なお、つなぎ融資分は正式な住宅ローンが実行された時に、まとめて清算するという仕組みです。

利息や手数料の目安は?

住宅ローン同様、つなぎ融資も借入れの期間や金額に応じて、借入利息が生じます。金利は住宅ローンよりやや高めで、多くの金融機関で3%前後です。1,000万円を金利3%で半年間借りた場合で利息は15万円程です。この他にも、10万円前後の事務扱い手数料や契約時の印紙代がかかります。

<つなぎ融資のしくみ>

つなぎ融資のしくみ

つなぎ融資はいつ申し込む?

つなぎ融資を利用したい場合には、住宅ローンの申し込みをする金融機関に一緒に申し込みをします。原則つなぎ融資だけ別の金融機関で借りることはできません。取り扱いしてないところもありますし、金融機関ごとに回数などの条件も異なります。自分の要望通りのつなぎ融資が受けられるかどうか、事前の確認が必要です。

<土地購入から住宅建築する場合の流れ>

  • 土地の売買契約
  • 建物の建築費の概算を出してもらう
  • 建物完成前にいつ、いくら必要かを工務店などと交渉・決定
  • 条件に合うつなぎ融資が可能な金融機関を探す
  • 金融機関に住宅ローンとつなぎ融資の申し込み
  • 土地決済・引き渡し・・・・・・住宅ローンの一部を実行、またはつなぎ融資を利用
  • 建物の工事請負契約
  • 建物工事着工、着工金などの支払い・・・・・現金またはつなぎ融資を利用
  • 中間金などの支払い・・・・・・現金またはつなぎ融資を利用
  • 建物竣工・引き渡し・・・・・・住宅ローンの実行、残金の支払い及びつなぎ融資を精算
  • 住宅ローンの返済開始

つなぎ融資の注意点は?つなぎ融資以外の方法もある?

つなぎ融資の注意点は?つなぎ融資以外の方法もある?

注意しておきたいことは?

通常、つなぎ融資の利息と手数料はあらかじめ差し引かれて振込まれます。例えば、1,000万円のつなぎ融資を受けた場合、利息などのコストが30万円なら、受け取ることができる資金は970万円。差額は自己資金で準備しておく必要があります。

つなぎ融資以外の方法はある?

つなぎ融資は、コストもかかりますし、手続きの手間もかかります。つなぎ融資を使わずにすむ方法の一つとして、分割融資をしてくれる金融機関を探す、という方法があります。

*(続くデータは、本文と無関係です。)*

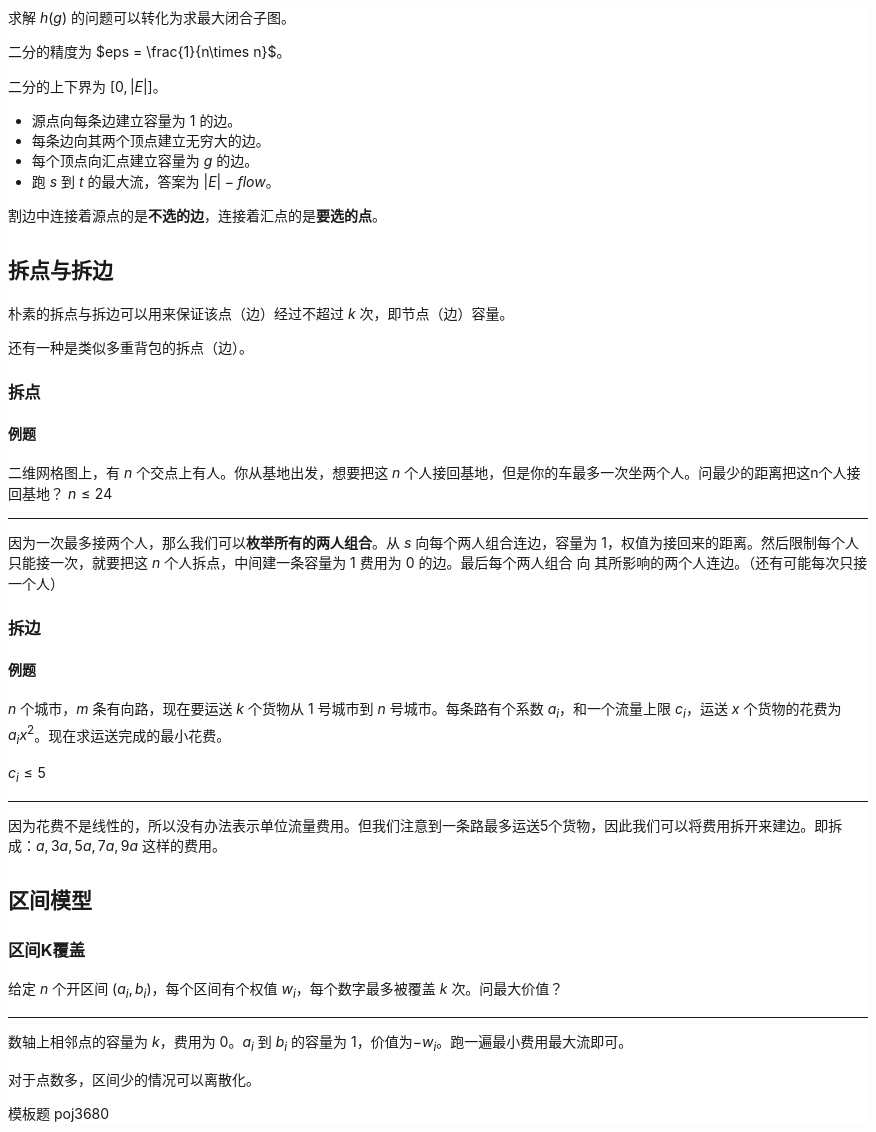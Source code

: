 求解 $h(g)$ 的问题可以转化为求最大闭合子图。

二分的精度为 $eps = \frac{1}{n\times n}$。

二分的上下界为 $[0,|E|]$。

- 源点向每条边建立容量为 $1$ 的边。
- 每条边向其两个顶点建立无穷大的边。
- 每个顶点向汇点建立容量为 $g$ 的边。
- 跑 $s$ 到 $t$ 的最大流，答案为 $|E| - flow$。

割边中连接着源点的是**不选的边**，连接着汇点的是**要选的点**。


## 拆点与拆边

朴素的拆点与拆边可以用来保证该点（边）经过不超过 $k$ 次，即节点（边）容量。

还有一种是类似多重背包的拆点（边）。

### 拆点

#### 例题

二维网格图上，有 $n$ 个交点上有人。你从基地出发，想要把这 $n$ 个人接回基地，但是你的车最多一次坐两个人。问最少的距离把这n个人接回基地？ $n \leq 24$

---

因为一次最多接两个人，那么我们可以**枚举所有的两人组合**。从 $s$ 向每个两人组合连边，容量为 $1$，权值为接回来的距离。然后限制每个人只能接一次，就要把这 $n$ 个人拆点，中间建一条容量为 $1$ 费用为 $0$ 的边。最后每个两人组合 向 其所影响的两个人连边。（还有可能每次只接一个人）

### 拆边

#### 例题
$n$ 个城市，$m$ 条有向路，现在要运送 $k$ 个货物从 $1$ 号城市到 $n$ 号城市。每条路有个系数 $a_i$，和一个流量上限 $c_i$，运送 $x$ 个货物的花费为 $a_ix^2$。现在求运送完成的最小花费。

$c_i \leq 5$

---

因为花费不是线性的，所以没有办法表示单位流量费用。但我们注意到一条路最多运送5个货物，因此我们可以将费用拆开来建边。即拆成：$a,3a,5a,7a,9a$ 这样的费用。

## 区间模型

### 区间K覆盖

给定 $n$ 个开区间 $(a_i,b_i)$，每个区间有个权值 $w_i$，每个数字最多被覆盖 $k$ 次。问最大价值？

---

数轴上相邻点的容量为 $k$，费用为 $0$。$a_i$ 到 $b_i$ 的容量为 $1$，价值为$-w_i$。跑一遍最小费用最大流即可。

对于点数多，区间少的情况可以离散化。

模板题 poj3680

分割融資とは、土地と建物を合わせた額で融資実行し、土地代、建物代金を2〜3回に分割して融資するものです。ただし、住宅ローンの返済も始まるので、家賃の支払いと重なることになります。諸費用などから返済分の予算取りをしておきましょう。

また「すまいと」(ERIソリューション)や「JIO安心ローン」(日本住宅保証検査機構)のように、工事の出来高に応じて支払いをする仕組みを使う方法もあります。

つなぎ融資と仕組みは似ていますが。工務店の倒産に備え、完成保証があるのが特徴です。つなぎ融資の場合と、コストや安心感を比較し、検討してみてもよいでしょう。取扱いのある金融機関は限られているので、確認が必要です。

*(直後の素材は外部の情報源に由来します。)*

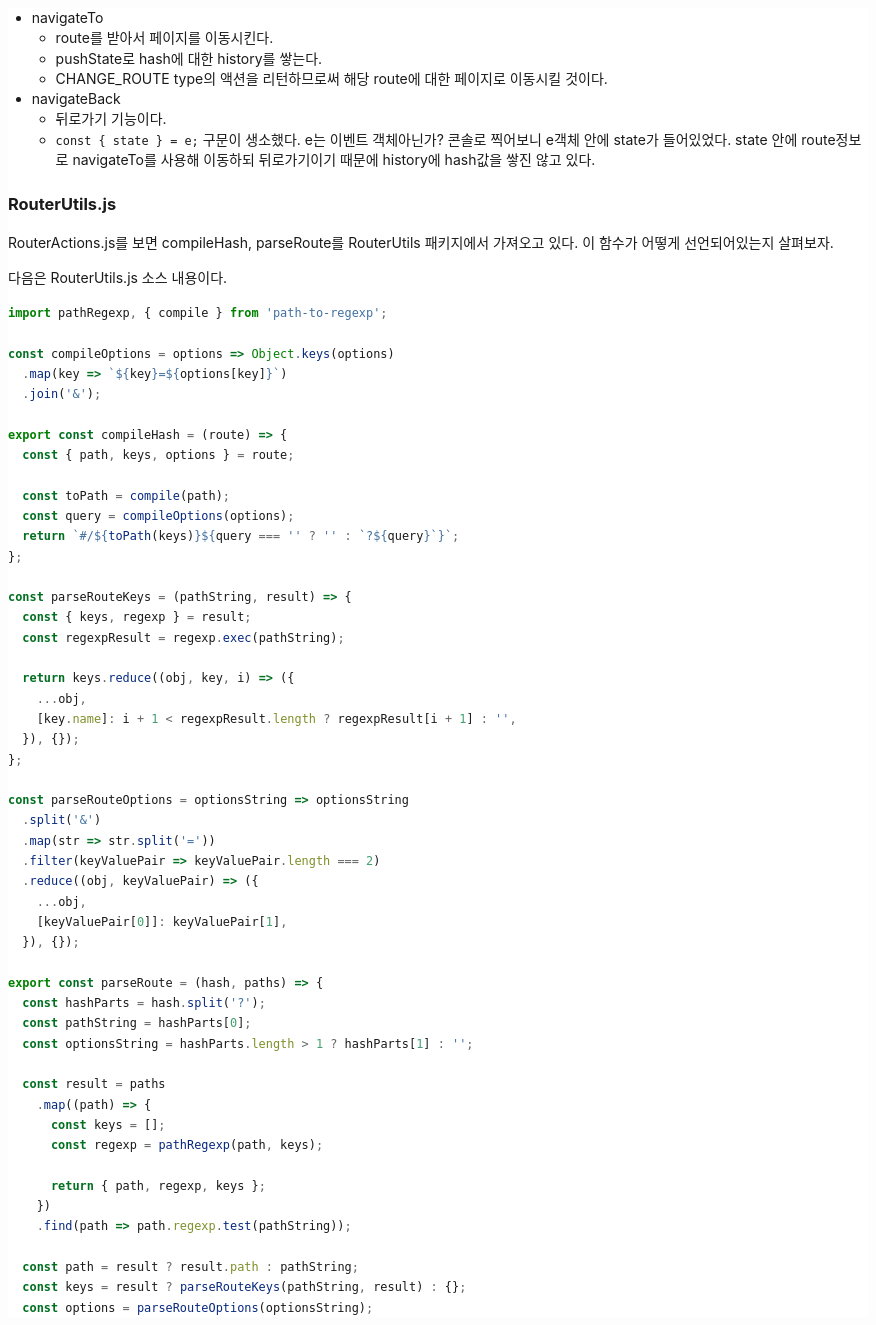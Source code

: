   - navigateTo
    - route를 받아서 페이지를 이동시킨다.
    - pushState로 hash에 대한 history를 쌓는다.
    - CHANGE_ROUTE type의 액션을 리턴하므로써 해당 route에 대한 페이지로 이동시킬 것이다.    
  - navigateBack
    - 뒤로가기 기능이다.
    - `const { state } = e;` 구문이 생소했다. e는 이벤트 객체아닌가? 콘솔로 찍어보니 e객체 안에 state가 들어있었다. state 안에 route정보로 navigateTo를 사용해 이동하되 뒤로가기이기 때문에 history에 hash값을 쌓진 않고 있다.
    
### RouterUtils.js
RouterActions.js를 보면 compileHash, parseRoute를 RouterUtils 패키지에서 가져오고 있다. 이 함수가 어떻게 선언되어있는지 살펴보자.

다음은 RouterUtils.js 소스 내용이다.
```jsx
import pathRegexp, { compile } from 'path-to-regexp';

const compileOptions = options => Object.keys(options)
  .map(key => `${key}=${options[key]}`)
  .join('&');

export const compileHash = (route) => {
  const { path, keys, options } = route;

  const toPath = compile(path);
  const query = compileOptions(options);
  return `#/${toPath(keys)}${query === '' ? '' : `?${query}`}`;
};

const parseRouteKeys = (pathString, result) => {
  const { keys, regexp } = result;
  const regexpResult = regexp.exec(pathString);

  return keys.reduce((obj, key, i) => ({
    ...obj,
    [key.name]: i + 1 < regexpResult.length ? regexpResult[i + 1] : '',
  }), {});
};

const parseRouteOptions = optionsString => optionsString
  .split('&')
  .map(str => str.split('='))
  .filter(keyValuePair => keyValuePair.length === 2)
  .reduce((obj, keyValuePair) => ({
    ...obj,
    [keyValuePair[0]]: keyValuePair[1],
  }), {});

export const parseRoute = (hash, paths) => {
  const hashParts = hash.split('?');
  const pathString = hashParts[0];
  const optionsString = hashParts.length > 1 ? hashParts[1] : '';

  const result = paths
    .map((path) => {
      const keys = [];
      const regexp = pathRegexp(path, keys);

      return { path, regexp, keys };
    })
    .find(path => path.regexp.test(pathString));

  const path = result ? result.path : pathString;
  const keys = result ? parseRouteKeys(pathString, result) : {};
  const options = parseRouteOptions(optionsString);
```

そもそも、建物代金の支払方法は、工務店との取り決めごとです。着工金や中間金を払わなくて済めば、つなぎ融資は必要ありません。請負の契約をする前に、支払方法の交渉をしてみましょう。着工金・中間金の支払時期を遅くしてもらう、金額を少なくしてもらうだけでも、つなぎ融資のコストを減らせます。

つなぎ融資は住宅建築のように、住宅ローンが実行される前に多くの資金が必要になる場合には大変ありがたい仕組みです。

一方でかかるコストも少なくないので、できるだけ自己資金を多めに準備したいところです。もし、つなぎ融資の利用が必要ならその分のコストも資金計画に入れておくようにしましょう。